De acordo com o Tribunal Constitucional, está-se perante limitações significativas ao direito fundamental de propriedade privada. O proprietário «corre o risco de ficar impedido de vender a coisa na sua integralidade, como pretendia e tinha, aliás, acordado; concomitantemente, corre o risco de, contra a sua vontade, se ver obrigado a vender parte da coisa». E «os comproprietários ficam privados, sem o respetivo consentimento, do uso de parte da coisa comum a que têm direito».

Para o Tribunal, o exercício do direito de preferência previsto no n.º 8 do artigo 1091.º do Código Civil «é suscetível de interferir negativamente no ativo patrimonial do proprietário», desde logo porque «não é provável que o comprador aceite continuar a comprar um imóvel cuja propriedade não vai adquirir plenamente, sendo mais provável que desista do negócio, ficando o arrendatário comproprietário do senhorio». Depois, «porque, além de correr o risco de não conseguir vender a quota-parte remanescente, não há nenhuma razão para supor que, conseguindo, o faça por um preço que, somado ao valor que recebera do preferente, iguale ou supere a oferta inicial, relativa ao prédio na sua integralidade».

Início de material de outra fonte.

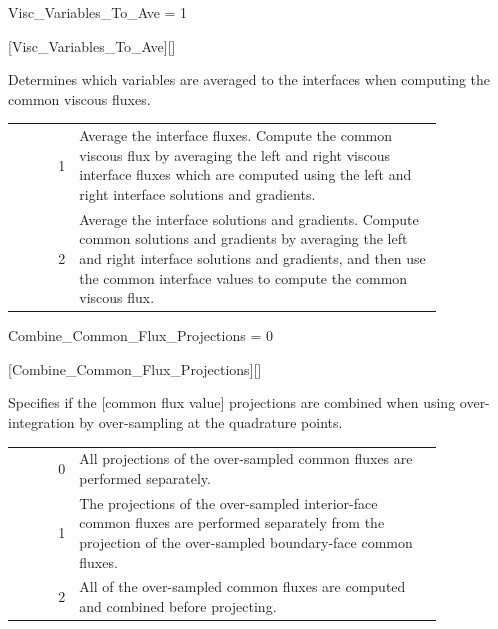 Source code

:
\begin{nmldescitem}
Visc_Variables_To_Ave = 1
\end{nmldescitem}
[Visc\_Variables\_To\_Ave][]

\begin{nmldescbody}
Determines which variables are averaged to the interfaces when computing the
common viscous fluxes.
\\
\begin{tabular}{ @{\qquad} r @{ = } p{0.85\linewidth} @{} }
  1 & Average the interface fluxes. Compute the common viscous flux by
      averaging the left and right viscous interface fluxes which are computed
      using the left and right interface solutions and gradients. \\
  2 & Average the interface solutions and gradients. Compute common solutions
      and gradients by averaging the left and right interface solutions and
      gradients, and then use the common interface values to compute the common
      viscous flux.
\end{tabular}
\end{nmldescbody}


\begin{nmldescitem}
Combine_Common_Flux_Projections = 0
\end{nmldescitem}
[Combine\_Common\_Flux\_Projections][]

\begin{nmldescbody}
Specifies if the [common flux value] projections
are combined when using over-integration by over-sampling at the quadrature points.
\\
\begin{tabular}{ @{\qquad} r @{ = } p{0.85\linewidth} @{} }
  0 & All projections of the over-sampled common fluxes are performed
      separately. \\
  1 & The projections of the over-sampled interior-face common fluxes are
      performed separately from the projection of the over-sampled boundary-face
      common fluxes.\\
  2 & All of the over-sampled common fluxes are computed and combined before
      projecting.
\end{tabular}
\end{nmldescbody}

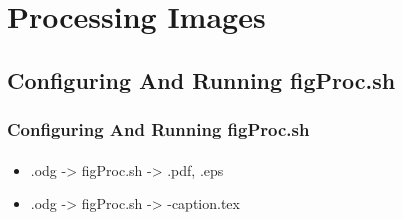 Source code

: \begin{comment}
*  [[elisp:(org-cycle)][| ]] [[elisp:(org-show-subtree)][|=]] [[elisp:(show-children 10)][|V]] [[elisp:(bx:orgm:indirectBufOther)][|>]] [[elisp:(bx:orgm:indirectBufMain)][|I]] [[elisp:(blee:ppmm:org-mode-toggle)][|N]] [[elisp:(org-top-overview)][|O]] [[elisp:(progn (org-shifttab) (org-content))][|C]] [[elisp:(delete-other-windows)][|1]]  /Section/   Processing Images ::  [[elisp:(org-cycle)][| ]]
\end{comment}

\section{Processing Images}


\begin{comment}
**  [[elisp:(org-cycle)][| ]] [[elisp:(org-show-subtree)][|=]] [[elisp:(show-children 10)][|V]] [[elisp:(bx:orgm:indirectBufOther)][|>]] [[elisp:(bx:orgm:indirectBufMain)][|I]] [[elisp:(blee:ppmm:org-mode-toggle)][|N]] [[elisp:(org-top-overview)][|O]] [[elisp:(progn (org-shifttab) (org-content))][|C]] [[elisp:(delete-other-windows)][|1]]  /Subsection/   Configuring And Running figProc.sh ::  [[elisp:(org-cycle)][| ]]
\end{comment}

\subsection{Configuring And Running figProc.sh}



\begin{comment}
*****  [[elisp:(org-cycle)][| ]]  [[elisp:(blee:ppmm:org-mode-toggle)][Nat]] [[elisp:(beginning-of-buffer)][Top]] [[elisp:(delete-other-windows)][(1)]] || /Frame/ *Label=ConfiguringAndRunningfigProc.sh*  Configuring And Running figProc.sh ::  [[elisp:(org-cycle)][| ]]
\end{comment}

\begin{frame}[fragile,label=ConfiguringAndRunningfigProc.sh]
    \frametitle{Configuring And Running figProc.sh}
    \framesubtitle{}


    \begin{itemize}
    \item .odg  -> figProc.sh -> .pdf, .eps
    \item .odg  -> figProc.sh -> -caption.tex      
    \end{itemize}

\end{frame}



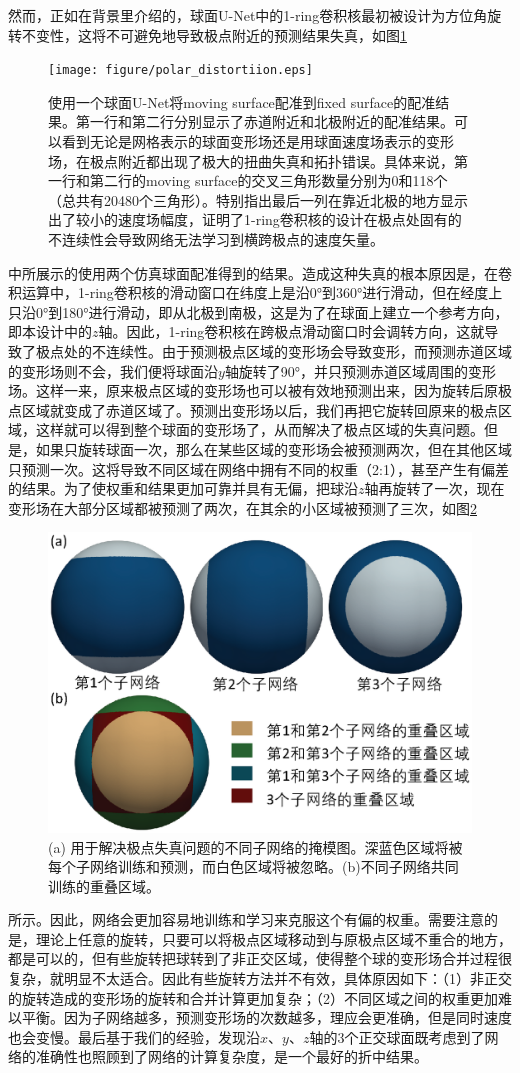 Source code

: 然而，正如在背景里介绍的，球面U-Net中的1-ring卷积核最初被设计为方位角旋转不变性，这将不可避免地导致极点附近的预测结果失真，如图\ref{fig:polar_distortiion}
\begin{figure}[h]
	\centering
	\texttt{[image: figure/polar\_distortiion.eps]}
	\caption{使用一个球面U-Net将moving surface配准到fixed surface的配准结果。第一行和第二行分别显示了赤道附近和北极附近的配准结果。可以看到无论是网格表示的球面变形场还是用球面速度场表示的变形场，在极点附近都出现了极大的扭曲失真和拓扑错误。具体来说，第一行和第二行的moving surface的交叉三角形数量\cite{moller1997fast}分别为0和118个（总共有20480个三角形）。特别指出最后一列在靠近北极的地方显示出了较小的速度场幅度，证明了1-ring卷积核的设计在极点处固有的不连续性会导致网络无法学习到横跨极点的速度矢量。}
	\label{fig:polar_distortiion}
\end{figure}
中所展示的使用两个仿真球面配准得到的结果。造成这种失真的根本原因是，在卷积运算中，1-ring卷积核的滑动窗口在纬度上是沿0°到360°进行滑动，但在经度上只沿0°到180°进行滑动，即从北极到南极，这是为了在球面上建立一个参考方向，即本设计中的$z$轴。因此，1-ring卷积核在跨极点滑动窗口时会调转方向，这就导致了极点处的不连续性。由于预测极点区域的变形场会导致变形，而预测赤道区域的变形场则不会，我们便将球面沿$y$轴旋转了90°，并只预测赤道区域周围的变形场。这样一来，原来极点区域的变形场也可以被有效地预测出来，因为旋转后原极点区域就变成了赤道区域了。预测出变形场以后，我们再把它旋转回原来的极点区域，这样就可以得到整个球面的变形场了，从而解决了极点区域的失真问题。但是，如果只旋转球面一次，那么在某些区域的变形场会被预测两次，但在其他区域只预测一次。这将导致不同区域在网络中拥有不同的权重（2:1），甚至产生有偏差的结果。为了使权重和结果更加可靠并具有无偏，把球沿$z$轴再旋转了一次，现在变形场在大部分区域都被预测了两次，在其余的小区域被预测了三次，如图\ref{fig:S3Reg_index}
\begin{figure}[h]
	\centering
	\includegraphics[width=0.67\linewidth]{figure/index.eps}
	\caption{(a) 用于解决极点失真问题的不同子网络的掩模图。深蓝色区域将被每个子网络训练和预测，而白色区域将被忽略。(b)不同子网络共同训练的重叠区域。}
	\label{fig:S3Reg_index}
\end{figure}
所示。因此，网络会更加容易地训练和学习来克服这个有偏的权重。需要注意的是，理论上任意的旋转，只要可以将极点区域移动到与原极点区域不重合的地方，都是可以的，但有些旋转把球转到了非正交区域，使得整个球的变形场合并过程很复杂，就明显不太适合。因此有些旋转方法并不有效，具体原因如下：（1）非正交的旋转造成的变形场的旋转和合并计算更加复杂；（2）不同区域之间的权重更加难以平衡。因为子网络越多，预测变形场的次数越多，理应会更准确，但是同时速度也会变慢。最后基于我们的经验，发现沿$x$、$y$、$z$轴的3个正交球面既考虑到了网络的准确性也照顾到了网络的计算复杂度，是一个最好的折中结果。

Segundo o acórdão, para o proprietário-senhorio o exercício do direito de preferência «traduz-se num duplo limite à livre disponibilidade do bem: está impedido de alienar a totalidade do prédio e, se o arrendatário declarar preferir, está obrigado a vender uma quota ideal do mesmo». E, para os demais consortes, «tem o efeito de impedir o uso de parte da coisa comum, enquanto não se proceder à divisão ou venda do prédio». Por sua vez, o arrendatário «converte-se em comproprietário, sem ter a certeza sobre a possibilidade da coisa comum se dividir em substância» e «sem ter quaisquer garantias de que na ação de divisão de coisa comum o local arrendado lhe poderá ser adjudicado».

Conclui, por isso, o Tribunal Constitucional que o regime especial de preferência previsto na referida norma «sacrifica excessivamente o direito à livre transmissibilidade do prédio, sem satisfazer o objetivo da estabilidade habitacional», sendo «uma intervenção legislativa que, nos seus efeitos restritivos ou lesivos, não se encontra numa relação proporcional ou razoável – de justa medida – com os fins prosseguidos», limitando «desproporcionalmente o direito de propriedade privada do senhorio» e, consequentemente, violando o disposto no artigo 62.º, n.º 1, da Constituição, que garante o direito à propriedade privada.